Assim como Vandré já alertava que a vida não se resumia a festivais, tampouco a literatura se resume a premiações de qualquer tipo.
Os festivais e as premiações em geral são importantes especialmente pelo incentivo aos autores, tanto novos como consagrados, por divulgar as obras e despertar o interesse do público.

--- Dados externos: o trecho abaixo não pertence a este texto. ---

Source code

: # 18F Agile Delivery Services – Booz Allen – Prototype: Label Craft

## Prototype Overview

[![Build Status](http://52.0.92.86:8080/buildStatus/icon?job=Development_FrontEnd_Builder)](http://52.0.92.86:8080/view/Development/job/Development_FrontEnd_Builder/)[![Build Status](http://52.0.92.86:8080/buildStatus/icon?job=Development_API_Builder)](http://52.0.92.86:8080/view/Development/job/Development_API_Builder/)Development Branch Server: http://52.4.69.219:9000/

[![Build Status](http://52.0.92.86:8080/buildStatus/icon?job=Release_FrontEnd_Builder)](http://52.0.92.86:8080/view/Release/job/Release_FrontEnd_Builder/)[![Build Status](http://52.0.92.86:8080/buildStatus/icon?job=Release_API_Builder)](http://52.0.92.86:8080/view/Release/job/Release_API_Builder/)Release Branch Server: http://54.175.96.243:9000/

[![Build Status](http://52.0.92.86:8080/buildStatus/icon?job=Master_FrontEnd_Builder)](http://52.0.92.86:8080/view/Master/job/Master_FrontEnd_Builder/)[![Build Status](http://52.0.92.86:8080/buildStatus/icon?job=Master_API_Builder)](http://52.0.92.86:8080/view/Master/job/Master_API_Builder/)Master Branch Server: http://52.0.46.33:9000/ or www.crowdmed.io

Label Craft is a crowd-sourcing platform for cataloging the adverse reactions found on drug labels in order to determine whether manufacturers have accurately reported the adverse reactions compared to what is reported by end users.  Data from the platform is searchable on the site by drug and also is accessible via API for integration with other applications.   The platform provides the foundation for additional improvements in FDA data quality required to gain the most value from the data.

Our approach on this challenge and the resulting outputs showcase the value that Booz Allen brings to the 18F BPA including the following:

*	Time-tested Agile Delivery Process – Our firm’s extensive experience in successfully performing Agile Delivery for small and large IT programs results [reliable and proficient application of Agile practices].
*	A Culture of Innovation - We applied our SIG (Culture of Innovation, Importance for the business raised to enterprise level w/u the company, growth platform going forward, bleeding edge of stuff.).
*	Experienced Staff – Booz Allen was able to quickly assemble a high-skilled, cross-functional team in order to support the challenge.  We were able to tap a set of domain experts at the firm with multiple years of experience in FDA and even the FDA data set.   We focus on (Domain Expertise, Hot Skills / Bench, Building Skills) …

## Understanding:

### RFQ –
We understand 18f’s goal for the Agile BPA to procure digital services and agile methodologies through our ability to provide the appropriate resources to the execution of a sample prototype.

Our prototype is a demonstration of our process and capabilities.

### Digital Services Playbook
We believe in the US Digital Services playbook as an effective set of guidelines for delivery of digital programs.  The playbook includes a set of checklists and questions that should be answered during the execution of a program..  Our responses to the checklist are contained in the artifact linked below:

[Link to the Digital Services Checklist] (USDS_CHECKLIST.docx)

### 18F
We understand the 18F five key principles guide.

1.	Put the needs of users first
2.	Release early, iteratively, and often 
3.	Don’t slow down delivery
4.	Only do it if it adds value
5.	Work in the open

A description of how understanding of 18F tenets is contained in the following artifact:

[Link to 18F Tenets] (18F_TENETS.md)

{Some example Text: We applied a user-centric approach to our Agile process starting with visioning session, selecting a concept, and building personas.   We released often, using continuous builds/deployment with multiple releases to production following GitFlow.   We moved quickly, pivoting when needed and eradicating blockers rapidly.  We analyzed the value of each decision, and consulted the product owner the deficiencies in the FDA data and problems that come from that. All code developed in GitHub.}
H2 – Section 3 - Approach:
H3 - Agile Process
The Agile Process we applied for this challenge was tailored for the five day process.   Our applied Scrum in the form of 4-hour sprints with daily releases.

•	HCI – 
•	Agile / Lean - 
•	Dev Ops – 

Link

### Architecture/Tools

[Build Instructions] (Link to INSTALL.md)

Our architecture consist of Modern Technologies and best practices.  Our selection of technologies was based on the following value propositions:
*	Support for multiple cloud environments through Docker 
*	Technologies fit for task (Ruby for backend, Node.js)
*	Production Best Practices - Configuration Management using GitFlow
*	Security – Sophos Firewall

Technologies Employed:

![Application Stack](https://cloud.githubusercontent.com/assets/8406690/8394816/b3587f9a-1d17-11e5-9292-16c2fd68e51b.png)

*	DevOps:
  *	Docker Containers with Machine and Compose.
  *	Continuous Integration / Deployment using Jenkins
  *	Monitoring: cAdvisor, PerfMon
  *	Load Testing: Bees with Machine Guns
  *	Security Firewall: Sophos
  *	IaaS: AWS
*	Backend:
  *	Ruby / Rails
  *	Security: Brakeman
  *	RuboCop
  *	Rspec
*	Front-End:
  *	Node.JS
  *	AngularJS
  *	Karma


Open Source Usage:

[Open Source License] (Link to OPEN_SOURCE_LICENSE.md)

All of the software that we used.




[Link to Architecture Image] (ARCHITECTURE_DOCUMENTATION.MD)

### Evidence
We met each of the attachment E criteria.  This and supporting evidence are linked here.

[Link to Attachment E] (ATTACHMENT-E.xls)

As colocações e os vencedores importam menos, e sempre serão passíveis de controvérsia, de preferências e idiossincrasias.
O ruim é quando se estabelece um Fla-Flu, com a radicalização típica do torcedor fanático, que prefere que seu time entregue um jogo a ver o rival campeão.

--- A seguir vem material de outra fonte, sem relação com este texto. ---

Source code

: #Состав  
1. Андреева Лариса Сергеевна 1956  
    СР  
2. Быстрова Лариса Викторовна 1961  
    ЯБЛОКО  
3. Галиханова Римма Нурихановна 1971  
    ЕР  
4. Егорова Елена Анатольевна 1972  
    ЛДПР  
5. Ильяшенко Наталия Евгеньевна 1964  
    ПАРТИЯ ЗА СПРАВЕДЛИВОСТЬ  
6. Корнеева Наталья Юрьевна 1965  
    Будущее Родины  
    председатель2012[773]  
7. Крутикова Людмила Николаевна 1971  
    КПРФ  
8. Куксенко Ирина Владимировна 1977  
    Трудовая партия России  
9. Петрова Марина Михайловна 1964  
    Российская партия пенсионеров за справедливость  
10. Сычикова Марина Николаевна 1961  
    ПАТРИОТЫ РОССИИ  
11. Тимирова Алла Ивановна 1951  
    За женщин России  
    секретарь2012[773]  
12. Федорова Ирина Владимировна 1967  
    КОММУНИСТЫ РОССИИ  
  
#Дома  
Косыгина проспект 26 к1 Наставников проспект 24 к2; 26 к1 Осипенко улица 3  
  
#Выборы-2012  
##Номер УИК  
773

Agora puserem o Jabuti na árvore, e há os que querem que Chico Buarque o devolva ao chão, por considerar injusto ou contraditório que o seu romance Leite Derramado, que ficou em segundo lugar na categoria, tenha ganhado depois o prêmio de livro do ano.
O Fla-Flu literário se trava entre dois cachorros grandes, Record, que publicou o livro de Edney Silvestre, Se eu fechar os olhos agora, vencedor da categoria melhor romance, e Companhia das Letras, que edita Chico Buarque.
Para quem quiser participar, há até mesmo dois abaixo-assinados na internet: Chico, devolve o Jabuti! e Chico Buarque, fique com o seu Jabuti.
A polêmica já desbordou do âmbito literário para o ideológico: a Record representaria a direita retrógada, antilulista, por ter no seu catálogo Reinaldo Azevedo, Demétrio Magnoli, Merval Pereira, Ferreira Gullar(!); a Companhia das Letras abrigaria a esquerda festiva, pró-Lula, por publicar, além do próprio Chico, José Miguel Wisnik, Marilena Chaui, entre outros (Lula está em todas…).
Quanta bobagem!
Pois vejam só como La Donna è mobile / qual piuma al vento / muta d’accento / e de pensiero. No festival de MPB da TV Record em 1966, Chico Buarque com a sua lírica A Banda, tida por muitos como saudosista e alienada, dividiu o primeiro lugar com a esquerdista Disparada, de Geraldo Vandré. Consta que o próprio Chico teria exigido do júri a declaração de empate sob pena de recusar o prêmio.
Já comentei neste blog Leite Derramado e Se eu fechar os olhos agora.
O livro do estreante Edney Silvestre foi uma agradável surpresa. Leite Derramado é, de longe, o melhor romance de Chico, que parece finalmente ter acertado a mão como escritor. Mas não fico em cima do muro ou da árvore com o Jabuti: para meu gosto, Leite Derramado é superior, mas isso não desmerece a premiação de Se eu fechar os olhos agora, que por sua vez me agradou bem mais do que os dois primeiros romances de Chico, Estorvo e Benjamim.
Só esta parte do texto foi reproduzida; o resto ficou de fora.